Stored data entries:
*** Block opens ***

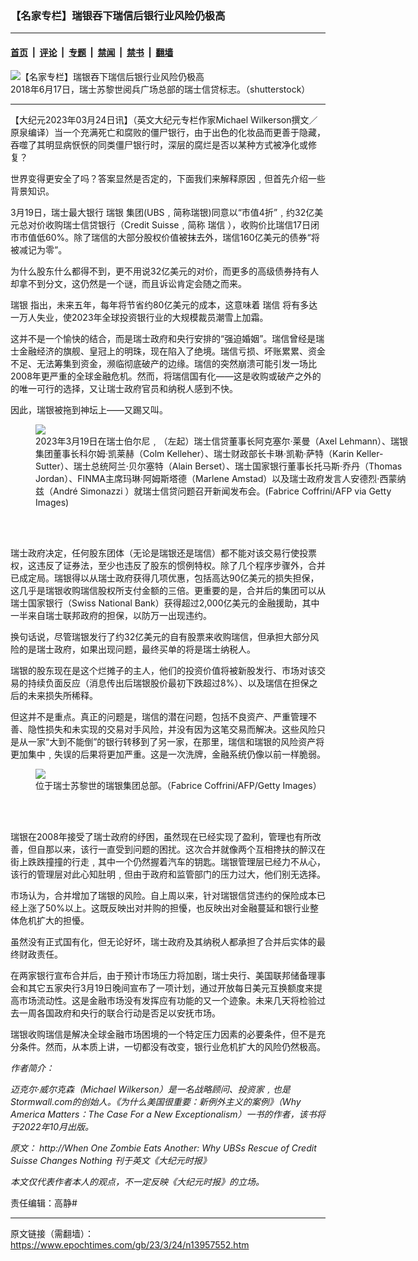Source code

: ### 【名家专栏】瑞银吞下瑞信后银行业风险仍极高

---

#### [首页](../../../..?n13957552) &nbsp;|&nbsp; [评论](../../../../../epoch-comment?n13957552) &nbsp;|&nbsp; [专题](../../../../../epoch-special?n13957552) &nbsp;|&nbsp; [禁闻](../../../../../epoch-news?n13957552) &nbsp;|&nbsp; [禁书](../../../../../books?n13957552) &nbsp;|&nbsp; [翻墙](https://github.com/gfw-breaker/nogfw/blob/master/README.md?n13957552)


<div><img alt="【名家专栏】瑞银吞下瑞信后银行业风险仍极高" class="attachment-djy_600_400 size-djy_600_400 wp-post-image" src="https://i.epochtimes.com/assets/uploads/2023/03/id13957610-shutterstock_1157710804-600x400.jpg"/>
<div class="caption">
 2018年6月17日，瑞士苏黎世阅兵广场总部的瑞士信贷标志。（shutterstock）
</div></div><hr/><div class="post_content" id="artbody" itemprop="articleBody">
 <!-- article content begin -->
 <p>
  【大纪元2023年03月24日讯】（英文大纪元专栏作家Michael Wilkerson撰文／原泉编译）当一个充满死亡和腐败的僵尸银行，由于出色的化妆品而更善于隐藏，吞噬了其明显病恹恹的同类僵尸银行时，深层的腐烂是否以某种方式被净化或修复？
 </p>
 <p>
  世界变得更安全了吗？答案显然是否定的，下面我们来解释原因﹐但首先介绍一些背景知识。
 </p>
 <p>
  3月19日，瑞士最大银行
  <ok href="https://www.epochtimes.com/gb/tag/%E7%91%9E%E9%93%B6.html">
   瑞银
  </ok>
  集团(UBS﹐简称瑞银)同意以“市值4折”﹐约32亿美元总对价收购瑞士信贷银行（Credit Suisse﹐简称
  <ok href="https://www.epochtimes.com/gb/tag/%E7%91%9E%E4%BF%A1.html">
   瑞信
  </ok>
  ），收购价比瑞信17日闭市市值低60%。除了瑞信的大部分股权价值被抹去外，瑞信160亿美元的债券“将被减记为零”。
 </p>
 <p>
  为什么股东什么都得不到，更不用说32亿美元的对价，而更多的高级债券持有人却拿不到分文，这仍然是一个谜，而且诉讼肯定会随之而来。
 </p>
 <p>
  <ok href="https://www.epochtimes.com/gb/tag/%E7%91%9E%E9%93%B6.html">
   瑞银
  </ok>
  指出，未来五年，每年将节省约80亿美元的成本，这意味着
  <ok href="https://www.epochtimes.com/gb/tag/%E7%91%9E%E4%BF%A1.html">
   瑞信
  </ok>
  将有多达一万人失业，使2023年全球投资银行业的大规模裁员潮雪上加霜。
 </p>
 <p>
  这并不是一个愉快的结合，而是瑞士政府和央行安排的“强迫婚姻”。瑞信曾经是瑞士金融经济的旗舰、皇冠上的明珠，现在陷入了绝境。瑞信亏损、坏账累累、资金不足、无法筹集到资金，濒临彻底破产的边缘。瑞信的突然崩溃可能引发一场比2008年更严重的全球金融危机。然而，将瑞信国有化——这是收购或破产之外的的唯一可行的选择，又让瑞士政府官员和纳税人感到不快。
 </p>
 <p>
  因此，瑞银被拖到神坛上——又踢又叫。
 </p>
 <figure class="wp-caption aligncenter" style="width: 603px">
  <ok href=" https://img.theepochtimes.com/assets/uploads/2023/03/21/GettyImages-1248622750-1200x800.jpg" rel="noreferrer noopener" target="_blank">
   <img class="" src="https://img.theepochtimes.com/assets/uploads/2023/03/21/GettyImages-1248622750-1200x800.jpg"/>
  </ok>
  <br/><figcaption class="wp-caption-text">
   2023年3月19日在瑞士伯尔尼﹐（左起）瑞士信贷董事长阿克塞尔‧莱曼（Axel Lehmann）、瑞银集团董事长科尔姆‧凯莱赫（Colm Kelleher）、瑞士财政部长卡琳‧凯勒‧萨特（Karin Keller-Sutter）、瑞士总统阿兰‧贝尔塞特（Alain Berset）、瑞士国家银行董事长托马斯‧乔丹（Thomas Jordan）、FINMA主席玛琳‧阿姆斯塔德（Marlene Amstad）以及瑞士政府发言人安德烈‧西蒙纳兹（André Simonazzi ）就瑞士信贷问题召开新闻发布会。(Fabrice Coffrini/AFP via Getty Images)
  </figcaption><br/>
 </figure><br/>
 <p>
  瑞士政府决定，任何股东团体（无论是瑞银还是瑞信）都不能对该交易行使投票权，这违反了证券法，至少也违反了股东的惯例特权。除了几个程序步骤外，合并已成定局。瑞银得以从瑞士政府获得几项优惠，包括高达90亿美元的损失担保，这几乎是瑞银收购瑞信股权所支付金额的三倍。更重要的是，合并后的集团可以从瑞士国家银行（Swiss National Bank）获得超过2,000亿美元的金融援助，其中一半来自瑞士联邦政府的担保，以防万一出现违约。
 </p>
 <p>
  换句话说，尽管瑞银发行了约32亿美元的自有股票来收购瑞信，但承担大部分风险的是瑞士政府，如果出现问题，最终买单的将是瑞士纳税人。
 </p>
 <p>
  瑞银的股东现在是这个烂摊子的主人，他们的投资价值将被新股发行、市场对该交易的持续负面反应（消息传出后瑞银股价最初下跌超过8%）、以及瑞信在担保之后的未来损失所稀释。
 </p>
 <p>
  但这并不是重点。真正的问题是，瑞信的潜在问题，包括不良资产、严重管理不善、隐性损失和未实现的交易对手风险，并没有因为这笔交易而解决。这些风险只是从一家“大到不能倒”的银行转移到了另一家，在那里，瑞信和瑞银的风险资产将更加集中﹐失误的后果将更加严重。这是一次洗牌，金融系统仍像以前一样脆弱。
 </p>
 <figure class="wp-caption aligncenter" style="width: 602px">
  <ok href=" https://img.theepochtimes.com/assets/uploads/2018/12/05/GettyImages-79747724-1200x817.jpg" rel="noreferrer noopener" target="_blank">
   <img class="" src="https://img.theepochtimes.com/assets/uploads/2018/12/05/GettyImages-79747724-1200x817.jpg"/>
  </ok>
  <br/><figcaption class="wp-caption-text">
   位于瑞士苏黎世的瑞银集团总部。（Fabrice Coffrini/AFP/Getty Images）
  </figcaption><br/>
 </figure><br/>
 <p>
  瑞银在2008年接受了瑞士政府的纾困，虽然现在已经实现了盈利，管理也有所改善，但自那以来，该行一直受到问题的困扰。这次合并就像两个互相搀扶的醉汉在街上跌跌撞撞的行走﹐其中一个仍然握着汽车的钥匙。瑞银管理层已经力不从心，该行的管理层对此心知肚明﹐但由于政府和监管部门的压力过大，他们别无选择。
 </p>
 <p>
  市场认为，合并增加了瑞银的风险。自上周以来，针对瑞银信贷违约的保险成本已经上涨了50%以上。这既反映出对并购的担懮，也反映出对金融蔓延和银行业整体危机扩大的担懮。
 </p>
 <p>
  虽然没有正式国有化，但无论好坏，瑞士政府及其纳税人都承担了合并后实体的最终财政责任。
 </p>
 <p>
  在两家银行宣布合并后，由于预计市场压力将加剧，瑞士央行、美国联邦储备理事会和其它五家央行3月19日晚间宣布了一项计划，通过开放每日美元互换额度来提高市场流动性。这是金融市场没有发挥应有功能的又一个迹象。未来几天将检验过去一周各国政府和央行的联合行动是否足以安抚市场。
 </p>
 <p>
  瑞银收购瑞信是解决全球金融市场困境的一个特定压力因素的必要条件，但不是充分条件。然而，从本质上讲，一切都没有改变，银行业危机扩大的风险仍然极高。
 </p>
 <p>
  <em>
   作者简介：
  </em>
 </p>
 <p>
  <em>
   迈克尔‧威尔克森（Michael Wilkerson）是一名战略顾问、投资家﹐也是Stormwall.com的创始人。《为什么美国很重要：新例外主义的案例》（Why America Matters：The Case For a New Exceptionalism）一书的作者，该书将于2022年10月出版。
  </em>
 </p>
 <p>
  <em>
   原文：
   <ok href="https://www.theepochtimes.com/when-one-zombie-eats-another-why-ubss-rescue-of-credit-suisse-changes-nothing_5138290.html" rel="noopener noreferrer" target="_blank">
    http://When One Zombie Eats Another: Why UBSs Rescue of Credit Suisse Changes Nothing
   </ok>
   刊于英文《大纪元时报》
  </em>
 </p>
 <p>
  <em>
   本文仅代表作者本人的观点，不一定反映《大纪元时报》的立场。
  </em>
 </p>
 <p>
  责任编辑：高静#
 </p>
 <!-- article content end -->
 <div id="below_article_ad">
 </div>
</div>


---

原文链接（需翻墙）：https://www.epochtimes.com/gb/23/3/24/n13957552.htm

*** Block closes ***
*** Block opens ***

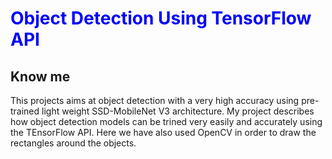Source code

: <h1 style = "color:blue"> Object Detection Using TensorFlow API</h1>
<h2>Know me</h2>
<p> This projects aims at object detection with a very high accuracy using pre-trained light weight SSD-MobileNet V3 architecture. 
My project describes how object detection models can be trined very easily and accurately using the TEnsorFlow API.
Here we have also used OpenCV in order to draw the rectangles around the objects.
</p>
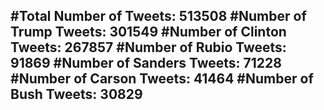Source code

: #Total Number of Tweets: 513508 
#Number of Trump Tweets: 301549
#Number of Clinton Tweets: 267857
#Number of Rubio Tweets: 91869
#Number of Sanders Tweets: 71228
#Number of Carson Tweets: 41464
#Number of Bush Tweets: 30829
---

*** Block closes ***

### Your goal
Scan the entries above. Copy each line that has the string "Tweets".

### Result for this exercise
: #Total Number of Tweets: 513508 
#Number of Trump Tweets: 301549
#Number of Clinton Tweets: 267857
#Number of Rubio Tweets: 91869
#Number of Sanders Tweets: 71228
#Number of Carson Tweets: 41464
#Number of Bush Tweets: 30829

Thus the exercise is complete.